Red Flags (Avoid These Niches)
- Top app has 1M+ ratings (dominated by a giant)
- Heavy regulation with approval requirements (medical devices, financial trading, kids' apps under COPPA)
- All competitors are free with no monetization path
- Category requires ongoing content creation to retain users (news, social)
- Apple has a built-in solution (Calculator, Weather, Notes) — hard to compete with free+preinstalled
- App Store review rejection risk is high for the category (see references/app-store-review-risks.md)
Green Flags (Pursue These Niches)
- Top competitors have poor reviews (< 3.5 Trustpilot)
- Solo devs making $50K+/yr (proves indie viability)
- Editors' Choice app exists with low ratings (Apple promotes the niche)
- Users complain about the same missing feature across multiple apps
- Clear $5-15/mo or $15-50/yr willingness to pay
- Competitors haven't updated in 6+ months (stale, vulnerable)
- Apple is actively promoting the category (WWDC sessions, new APIs, featuring)
Step 5: Revenue Deep-Dive
Revenue estimation is critical for deciding whether an opportunity is worth pursuing.

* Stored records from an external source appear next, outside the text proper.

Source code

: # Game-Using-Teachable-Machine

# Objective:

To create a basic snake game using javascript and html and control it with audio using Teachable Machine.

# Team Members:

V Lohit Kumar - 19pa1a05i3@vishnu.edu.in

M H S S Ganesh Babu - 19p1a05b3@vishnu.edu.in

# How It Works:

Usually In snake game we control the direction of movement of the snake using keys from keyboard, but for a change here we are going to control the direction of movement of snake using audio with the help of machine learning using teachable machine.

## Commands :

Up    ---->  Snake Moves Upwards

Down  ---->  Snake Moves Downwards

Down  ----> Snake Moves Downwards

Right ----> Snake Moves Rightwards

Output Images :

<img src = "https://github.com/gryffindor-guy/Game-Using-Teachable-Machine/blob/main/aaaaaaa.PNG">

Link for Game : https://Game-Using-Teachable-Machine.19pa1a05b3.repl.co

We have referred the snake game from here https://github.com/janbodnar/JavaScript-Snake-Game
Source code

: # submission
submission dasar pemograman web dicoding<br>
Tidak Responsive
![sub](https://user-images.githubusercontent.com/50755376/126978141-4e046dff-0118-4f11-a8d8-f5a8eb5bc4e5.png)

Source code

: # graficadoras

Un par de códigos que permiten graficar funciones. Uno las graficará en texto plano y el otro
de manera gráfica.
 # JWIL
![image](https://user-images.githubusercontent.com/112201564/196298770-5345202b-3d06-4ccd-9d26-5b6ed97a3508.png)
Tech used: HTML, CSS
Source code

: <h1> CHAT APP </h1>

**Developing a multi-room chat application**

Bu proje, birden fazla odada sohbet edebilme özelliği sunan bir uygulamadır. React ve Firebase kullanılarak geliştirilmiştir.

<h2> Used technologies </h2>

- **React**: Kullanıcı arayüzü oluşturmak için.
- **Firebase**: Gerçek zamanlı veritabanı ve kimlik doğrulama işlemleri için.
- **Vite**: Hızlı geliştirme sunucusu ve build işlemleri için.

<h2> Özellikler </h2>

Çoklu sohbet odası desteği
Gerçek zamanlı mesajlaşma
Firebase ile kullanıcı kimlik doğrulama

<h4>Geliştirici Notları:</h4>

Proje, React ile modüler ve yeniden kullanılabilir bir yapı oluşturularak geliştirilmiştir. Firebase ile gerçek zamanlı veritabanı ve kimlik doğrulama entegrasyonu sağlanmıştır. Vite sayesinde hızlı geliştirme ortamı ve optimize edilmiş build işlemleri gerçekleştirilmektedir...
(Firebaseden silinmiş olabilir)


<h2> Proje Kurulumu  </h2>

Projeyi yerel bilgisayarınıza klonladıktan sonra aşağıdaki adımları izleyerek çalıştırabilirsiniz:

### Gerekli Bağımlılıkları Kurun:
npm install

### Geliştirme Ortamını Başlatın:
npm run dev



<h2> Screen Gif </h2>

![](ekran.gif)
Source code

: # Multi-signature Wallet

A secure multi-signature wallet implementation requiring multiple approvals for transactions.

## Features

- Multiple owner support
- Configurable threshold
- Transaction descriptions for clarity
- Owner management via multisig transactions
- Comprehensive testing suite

Don't rely on a single method — triangulate from multiple sources.
See references/revenue-estimation.md for the full estimation toolkit including:
- Rating-count proxy methods (with confidence levels)
- Public revenue data sources (IndieHackers, #buildinpublic, Sensor Tower blogs)
- App Store position-to-revenue mapping
- Conversion rate and pricing benchmarks
- Revenue modeling templates for subscription, freemium, and paid apps
Quick Revenue Sanity Check
For each opportunity, answer:
- What will you charge? (See pricing benchmarks in references/benchmarks.md)
- How many paying users do you need for your target revenue? (e.g., $10K/mo at $4.99/mo = 2,004 subscribers)
- Is that realistic given the total addressable market? (Compare to competitor rating counts)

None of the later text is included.